This confluence of actors, competencies, and resources underscores our

definition of peacebuilding as a set of complementary practices aimed at transforming

a society riddled by violent conflict, inequality, and other systemic

forms of injustice into a society oriented toward forging a justpeace. Strategic

peacebuilding encompasses practices of mediation and conflict resolution that

bring a stop to open warfare, as well as measures to perpetuate peace agreements

(monitoring, enforcing, and the like), demobilization of armed parties,

accountability for human rights violators, economic development, reconciliation

efforts, and the resettlement of displaced peoples. It also involves a multiplicity

of institutions, including international nongovernmental and civil

society organizations and religious groups.

Taking all these factors into account and attempting to discern a path forward

is a formidable task.

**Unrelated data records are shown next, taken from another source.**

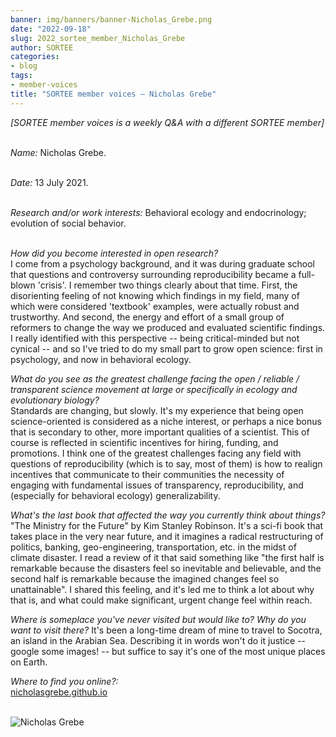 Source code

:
 ```yaml
---
banner: img/banners/banner-Nicholas_Grebe.png
date: "2022-09-18"
slug: 2022_sortee_member_Nicholas_Grebe
author: SORTEE
categories:
- blog
tags:
- member-voices
title: "SORTEE member voices – Nicholas Grebe" 
---
```



*[SORTEE member voices is a weekly Q&A with a different SORTEE member]*   
&nbsp;
&nbsp;

_Name:_ Nicholas Grebe.   
&nbsp;

_Date:_ 13 July 2021.   
&nbsp;

_Research and/or work interests:_ Behavioral ecology and endocrinology; evolution of social behavior.   
&nbsp;
&nbsp;

_How did you become interested in open research?_   
I come from a psychology background, and it was during graduate school that questions and controversy surrounding reproducibility became a full-blown 'crisis'. I remember two things clearly about that time. First, the disorienting feeling of not knowing which findings in my field, many of which were considered 'textbook' examples, were actually robust and trustworthy. And second, the energy and effort of a small group of reformers to change the way we produced and evaluated scientific findings. I really identified with this perspective -- being critical-minded but not cynical -- and so I've tried to do my small part to grow open science: first in psychology, and now in behavioral ecology.
&nbsp;
&nbsp;

_What do you see as the greatest challenge facing the open / reliable / transparent science movement at large or specifically in ecology and evolutionary biology?_   
Standards are changing, but slowly. It's my experience that being open science-oriented is considered as a niche interest, or perhaps a nice bonus that is secondary to other, more important qualities of a scientist. This of course is reflected in scientific incentives for hiring, funding, and promotions. I think one of the greatest challenges facing any field with questions of reproducibility (which is to say, most of them) is how to realign incentives that communicate to their communities the necessity of engaging with fundamental issues of transparency, reproducibility, and (especially for behavioral ecology) generalizability.
&nbsp;
&nbsp;

_What's the last book that affected the way you currently think about things?_   
"The Ministry for the Future" by Kim Stanley Robinson. It's a sci-fi book that takes place in the very near future, and it imagines a radical restructuring of politics, banking, geo-engineering, transportation, etc. in the midst of climate disaster. I read a review of it that said something like "the first half is remarkable because the disasters feel so inevitable and believable, and the second half is remarkable because the imagined changes feel so unattainable". I shared this feeling, and it's led me to think a lot about why that is, and what could make significant, urgent change feel within reach.
&nbsp;
&nbsp;

_Where is someplace you've never visited but would like to? Why do you want to visit there?_
It's been a long-time dream of mine to travel to Socotra, an island in the Arabian Sea. Describing it in words won't do it justice -- google some images! -- but suffice to say it's one of the most unique places on Earth.
&nbsp;
&nbsp;

_Where to find you online?:_   
[nicholasgrebe.github.io](https://nicholasgrebe.netlify.app)   
&nbsp;
&nbsp;


![Nicholas Grebe](/img/Nicholas_Grebe.png)    
&nbsp; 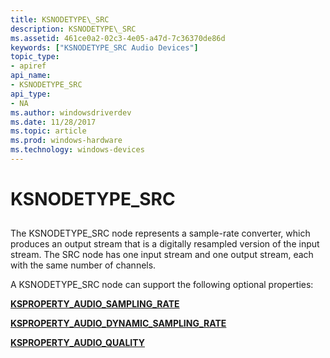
 ```yaml
---
title: KSNODETYPE\_SRC
description: KSNODETYPE\_SRC
ms.assetid: 461ce0a2-02c3-4e05-a47d-7c36370de86d
keywords: ["KSNODETYPE_SRC Audio Devices"]
topic_type:
- apiref
api_name:
- KSNODETYPE_SRC
api_type:
- NA
ms.author: windowsdriverdev
ms.date: 11/28/2017
ms.topic: article
ms.prod: windows-hardware
ms.technology: windows-devices
---
```


# KSNODETYPE\_SRC


## <span id="ddk_ksnodetype_src_ks"></span><span id="DDK_KSNODETYPE_SRC_KS"></span>


The KSNODETYPE\_SRC node represents a sample-rate converter, which produces an output stream that is a digitally resampled version of the input stream. The SRC node has one input stream and one output stream, each with the same number of channels.

A KSNODETYPE\_SRC node can support the following optional properties:

[**KSPROPERTY\_AUDIO\_SAMPLING\_RATE**](ksproperty-audio-sampling-rate.md)

[**KSPROPERTY\_AUDIO\_DYNAMIC\_SAMPLING\_RATE**](ksproperty-audio-dynamic-sampling-rate.md)

[**KSPROPERTY\_AUDIO\_QUALITY**](ksproperty-audio-quality.md)

 

 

If peacebuilding begins and ends with the local, even

while calling the national and international communities to reform; is attuned

to culture and cultural particularity; envisions and unfolds within a long-term,

even multigenerational horizon of change; draws consistently on a array of

competencies; and requires the art of healing and reconciliation of victimized

peoples, it is indeed a vast undertaking!

We come then to the key framing question: out of this vastness, how does

the word strategic enhance the art of peacebuilding?

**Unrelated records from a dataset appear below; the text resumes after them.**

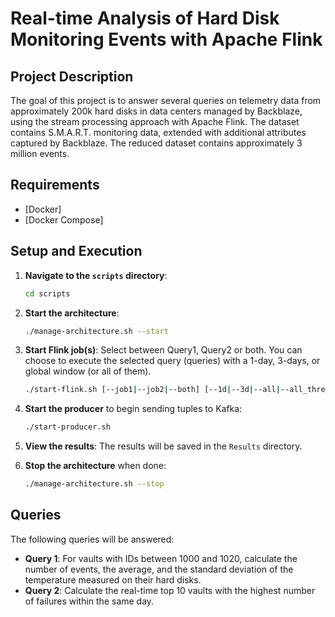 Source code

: # Real-time Analysis of Hard Disk Monitoring Events with Apache Flink

## Project Description
The goal of this project is to answer several queries on telemetry data from approximately 200k hard disks in data centers managed by Backblaze, using the stream processing approach with Apache Flink. The dataset contains S.M.A.R.T. monitoring data, extended with additional attributes captured by Backblaze. The reduced dataset contains approximately 3 million events.


## Requirements
- [Docker]
- [Docker Compose]

## Setup and Execution
1. **Navigate to the `scripts` directory**:
    ```sh
    cd scripts
    ```

2. **Start the architecture**:
    ```sh
    ./manage-architecture.sh --start
    ```

3. **Start Flink job(s)**:
   Select between Query1, Query2 or both. You can choose to execute the selected query (queries) with a 1-day, 3-days, or global window (or all of them).
    ```sh
    ./start-flink.sh [--job1|--job2|--both] [--1d|--3d|--all|--all_three]
    ```

5. **Start the producer** to begin sending tuples to Kafka:
    ```sh
    ./start-producer.sh
    ```

6. **View the results**:
    The results will be saved in the `Results` directory.

7. **Stop the architecture** when done:
    ```sh
    ./manage-architecture.sh --stop
    ```

## Queries
The following queries will be answered:

- **Query 1**: For vaults with IDs between 1000 and 1020, calculate the number of events, the average, and the standard deviation of the temperature measured on their hard disks.
- **Query 2**: Calculate the real-time top 10 vaults with the highest number of failures within the same day.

The Art of Strategic Peacebuilding

As we have seen, a multiplicity of actors, originating from and working at all

levels of society, with different capacities and areas of expertise, constitutes

the reality of peacebuilding today. None of these actors, considered in isolation

from the others, has provided the conditions for a sustainable and comprehensive

peace in societies divided or threatened by violence. Their collective

efficacy increases, however, when they work together—that is, when their operations

are interdependent and coordinated to some degree.

That, at least, is the conclusion of the Human Security Report (HSR), the

most extensive, comprehensive, and conclusive study of peacebuilding to date.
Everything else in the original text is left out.